Das umstrittene Verfahren ermögliche es einem Großanbieter, sich mit "Dumping-Preisen und rein spekulativ" Megawatt-Kapazitäten für 150 bis 170 Anlagen zu sichern, ohne auch nur für eine einzige eine Genehmigung vorlegen zu müssen, erläuterte Heinz Thier von der Projektberatung für Bürgerenergie, BB Wind.

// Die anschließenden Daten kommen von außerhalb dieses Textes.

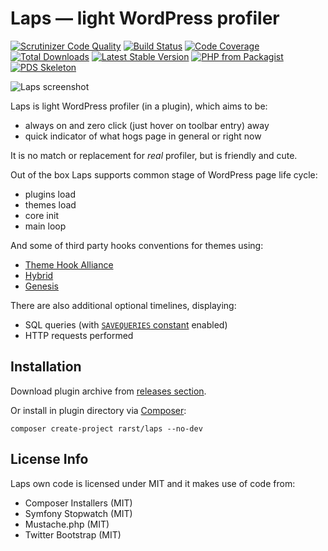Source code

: # Laps — light WordPress profiler
[![Scrutinizer Code Quality](https://scrutinizer-ci.com/g/Rarst/laps/badges/quality-score.png?b=master)](https://scrutinizer-ci.com/g/Rarst/laps/?branch=master)
[![Build Status](https://scrutinizer-ci.com/g/Rarst/laps/badges/build.png?b=master)](https://scrutinizer-ci.com/g/Rarst/laps/build-status/master)
[![Code Coverage](https://scrutinizer-ci.com/g/Rarst/laps/badges/coverage.png?b=master)](https://scrutinizer-ci.com/g/Rarst/laps/?branch=master)
[![Total Downloads](https://img.shields.io/packagist/dt/rarst/laps.svg?style=flat-square)](https://packagist.org/packages/rarst/laps)
[![Latest Stable Version](https://img.shields.io/packagist/v/rarst/laps.svg?style=flat-square&label=version)](https://packagist.org/packages/rarst/laps)
[![PHP from Packagist](https://img.shields.io/packagist/php-v/rarst/laps.svg?style=flat-square)](https://packagist.org/packages/rarst/laps)
[![PDS Skeleton](https://img.shields.io/badge/pds-skeleton-blue.svg?style=flat-square)](https://github.com/php-pds/skeleton)

![Laps screenshot](http://i.imgur.com/zFokmkU.png)

Laps is light WordPress profiler (in a plugin), which aims to be:

 - always on and zero click (just hover on toolbar entry) away
 - quick indicator of what hogs page in general or right now

It is no match or replacement for *real* profiler, but is friendly and cute.

Out of the box Laps supports common stage of WordPress page life cycle:

 - plugins load
 - themes load
 - core init
 - main loop

And some of third party hooks conventions for themes using:

 - [Theme Hook Alliance](http://zamoose.github.io/themehookalliance/)
 - [Hybrid](http://themehybrid.com/)
 - [Genesis](http://my.studiopress.com/themes/genesis/)

There are also additional optional timelines, displaying:

 - SQL queries (with [`SAVEQUERIES` constant](http://codex.wordpress.org/Editing_wp-config.php#Save_queries_for_analysis) enabled)
 - HTTP requests performed

## Installation

Download plugin archive from [releases section](https://github.com/Rarst/laps/releases).

Or install in plugin directory via [Composer](https://getcomposer.org/):

    composer create-project rarst/laps --no-dev

## License Info

Laps own code is licensed under MIT and it makes use of code from:

 - Composer Installers (MIT)
 - Symfony Stopwatch (MIT)
 - Mustache.php (MIT)
 - Twitter Bootstrap (MIT)
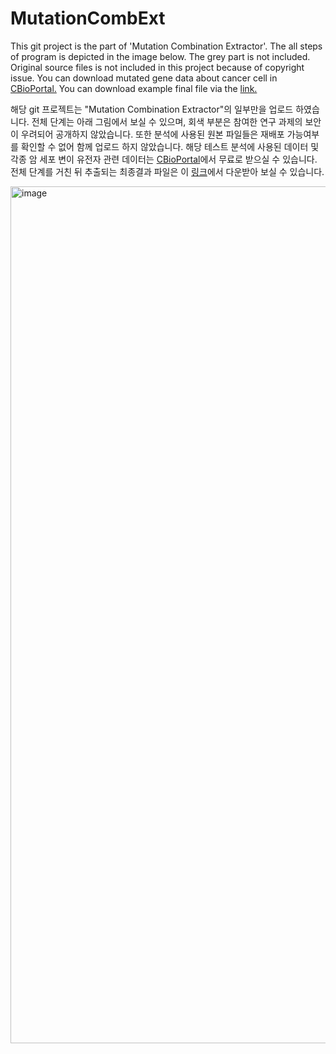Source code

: # MutationCombExt

This git project is the part of 'Mutation Combination Extractor'. The all steps of program is depicted in the image below. The grey part is not included.
Original source files is not included in this project because of copyright issue. You can download mutated gene data about cancer cell in <a href ="https://www.cbioportal.org"> CBioPortal.</a>
You can download example final file via the <a href = "https://github.com/frances-son/MutationCombExt/blob/master/results/final_file_example.xlsx">link.</a>

해당 git 프로젝트는 "Mutation Combination Extractor"의 일부만을 업로드 하였습니다. 전체 단계는 아래 그림에서 보실 수 있으며, 회색 부분은 참여한 연구 과제의 보안이 우려되어 공개하지 않았습니다.
또한 분석에 사용된 원본 파일들은 재배포 가능여부를 확인할 수 없어 함께 업로드 하지 않았습니다. 해당 테스트 분석에 사용된 데이터 및 각종 암 세포 변이 유전자 관련 데이터는 <a href ="https://www.cbioportal.org">CBioPortal</a>에서 무료로 받으실 수 있습니다.
전체 단계를 거친 뒤 추출되는 최종결과 파일은 이 <a href = "https://github.com/frances-son/MutationCombExt/blob/master/results/final_file_example.xlsx">링크</a>에서 다운받아 보실 수 있습니다.

<img width="1371" alt="image" src="https://user-images.githubusercontent.com/20037761/132238701-c90bb1b0-fb81-4940-a4d6-9c5e408df442.png">
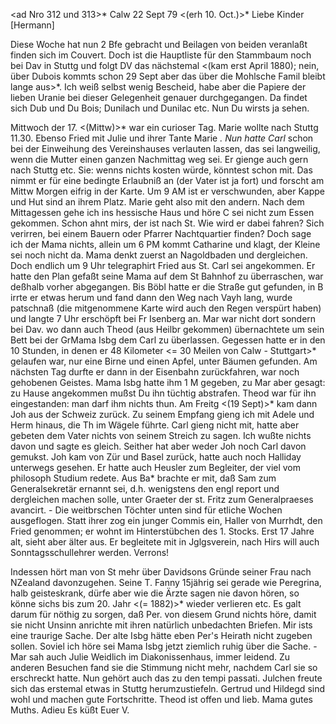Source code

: <ad Nro 312 und 313>* Calw 22 Sept 79
 <(erh 10. Oct.)>*
Liebe Kinder [Hermann]

Diese Woche hat nun 2 Bfe gebracht und Beilagen von beiden veranlaßt finden sich im Couvert. Doch ist die Hauptliste für den Stammbaum noch bei Dav in Stuttg und folgt DV das nächstemal <(kam erst April 1880); nein, über Dubois kommts schon 29 Sept aber das über die Mohlsche Famil bleibt lange aus>*. Ich weiß selbst wenig Bescheid, habe aber die Papiere der lieben Uranie bei dieser Gelegenheit genauer durchgegangen. Da findet sich Dub und Du Bois; Dunilach und Dunilac etc. Nun Du wirsts ja sehen.

Mittwoch der 17. <(Mittw)>* war ein curioser Tag. Marie wollte nach Stuttg 11.30. Ebenso Fried mit Julie und ihrer Tante Marie <Heermann>*. Nun hatte Carl <Isbg>* schon bei der Einweihung des Vereinshauses verlauten lassen, das sei langweilig, wenn die Mutter einen ganzen Nachmittag weg sei. Er gienge auch gern nach Stuttg etc. Sie: wenns nichts kosten würde, könntest schon mit. Das nimmt er für eine bedingte Erlaubniß an (der Vater ist ja fort) und forscht am Mittw Morgen eifrig in der Karte. Um 9 AM ist er verschwunden, aber Kappe und Hut sind an ihrem Platz. Marie geht also mit den andern. Nach dem Mittagessen gehe ich ins hessische Haus und höre C sei nicht zum Essen gekommen. Schon ahnt mirs, der ist nach St. Wie wird er dabei fahren? Sich verirren, bei einem Bauern oder Pfarrer Nachtquartier finden? Doch sage ich der Mama nichts, allein um 6 PM kommt Catharine und klagt, der Kleine sei noch nicht da. Mama denkt zuerst an Nagoldbaden und dergleichen. Doch endlich um 9 Uhr telegraphirt Fried aus St. Carl sei angekommen. Er hatte den Plan gefaßt seine Mama auf dem St Bahnhof zu überraschen, war deßhalb vorher abgegangen. Bis Böbl hatte er die Straße gut gefunden, in B irrte er etwas herum und fand dann den Weg nach Vayh lang, wurde patschnaß (die mitgenommene Karte wird auch den Regen verspürt haben) und langte 7 Uhr erschöpft bei Fr Isenberg an. Mar war nicht dort sondern bei Dav. wo dann auch Theod (aus Heilbr gekommen) übernachtete um sein Bett bei der GrMama Isbg dem Carl zu überlassen. Gegessen hatte er in den 10 Stunden, in denen er 48 Kilometer <= 30 Meilen von Calw - Stuttgart>* gelaufen war, nur eine Birne und einen Apfel, unter Bäumen gefunden. Am nächsten Tag durfte er dann in der Eisenbahn zurückfahren, war noch gehobenen Geistes. Mama Isbg hatte ihm 1 M gegeben, zu Mar aber gesagt: zu Hause angekommen mußst Du ihn tüchtig abstrafen. Theod war für ihn eingestanden: man darf ihm nichts thun. Am Freitg <(19 Sept)>* kam dann Joh aus der Schweiz zurück. Zu seinem Empfang gieng ich mit Adele und Herm hinaus, die Th im Wägele führte. Carl gieng nicht mit, hatte aber gebeten dem Vater nichts von seinem Streich zu sagen. Ich wußte nichts davon und sagte es gleich. Seither hat aber weder Joh noch Carl davon gemukst. Joh kam von Zür und Basel zurück, hatte auch noch Halliday unterwegs gesehen. Er hatte auch Heusler zum Begleiter, der viel vom philosoph Studium redete. Aus Ba<sel>* brachte er mit, daß Sam zum Generalsekretär ernannt sei, d.h. wenigstens den engl report und dergleichen machen solle, unter Graeter der st. Fritz zum Generalpraeses avancirt. - Die weitbrschen Töchter unten sind für etliche Wochen ausgeflogen. Statt ihrer zog ein junger Commis ein, Haller von Murrhdt, den Fried genommen; er wohnt im Hinterstübchen des 1. Stocks. Erst 17 Jahre alt, sieht aber älter aus. Er begleitete mit in Jglgsverein, nach Hirs will auch Sonntagsschullehrer werden. Verrons!

Indessen hört man von St mehr über Davidsons Gründe seiner Frau nach NZealand davonzugehen. Seine T. Fanny 15jährig sei gerade wie Peregrina, halb geisteskrank, dürfe aber wie die Ärzte sagen nie davon hören, so könne sichs bis zum 20. Jahr <(= 1882)>* wieder verlieren etc. Es galt darum für nöthig zu sorgen, daß Per. von diesem Grund nichts höre, damit sie nicht Unsinn anrichte mit ihren natürlich unbedachten Briefen. Mir ists eine traurige Sache. Der alte Isbg hätte eben Per's Heirath nicht zugeben sollen. Soviel ich höre sei Mama Isbg jetzt ziemlich ruhig über die Sache. - Mar sah auch Julie Weidlich im Diakonissenhaus, immer leidend. Zu anderen Besuchen fand sie die Stimmung nicht mehr, nachdem Carl sie so erschreckt hatte. Nun gehört auch das zu den tempi passati. Julchen freute sich das erstemal etwas in Stuttg herumzustiefeln. Gertrud und Hildegd sind wohl und machen gute Fortschritte. Theod ist offen und lieb. Mama gutes Muths. Adieu 
 Es küßt Euer V.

Die NRW-Regierungspläne - angestrebt ist für Windräder künftig ein Mindestabstand von 1500 Metern zu Wohngebieten und ein Bauverbot in Wäldern - verschärften das Problem noch deutlich, beklagte Thier. Das schwarz-gelbe Kabinett hatte eingeräumt, dass der Ausbau der Windkraft mit den angestrebten Änderungen des Windenergieerlasses gebremst werde - und auf Anwohnerproteste und Akzeptanzprobleme verwiesen.

Heinz Thier widerspricht Reiner Priggen

Thier widersprach. Bislang seien mit Planung der BB-Wind in rund 30 "Bürgerwind"-Projekten - mit 2000 beteiligten Bürgern - gut 70 Windenergieanlagen gebaut worden. Weitere 50 Projekte habe man in der Pipeline. Kommen Abstandsregelung und Baustopp im Wald, drohten 80 bis 90 Prozent der bereits eingeplanten Standortflächen wegzubrechen.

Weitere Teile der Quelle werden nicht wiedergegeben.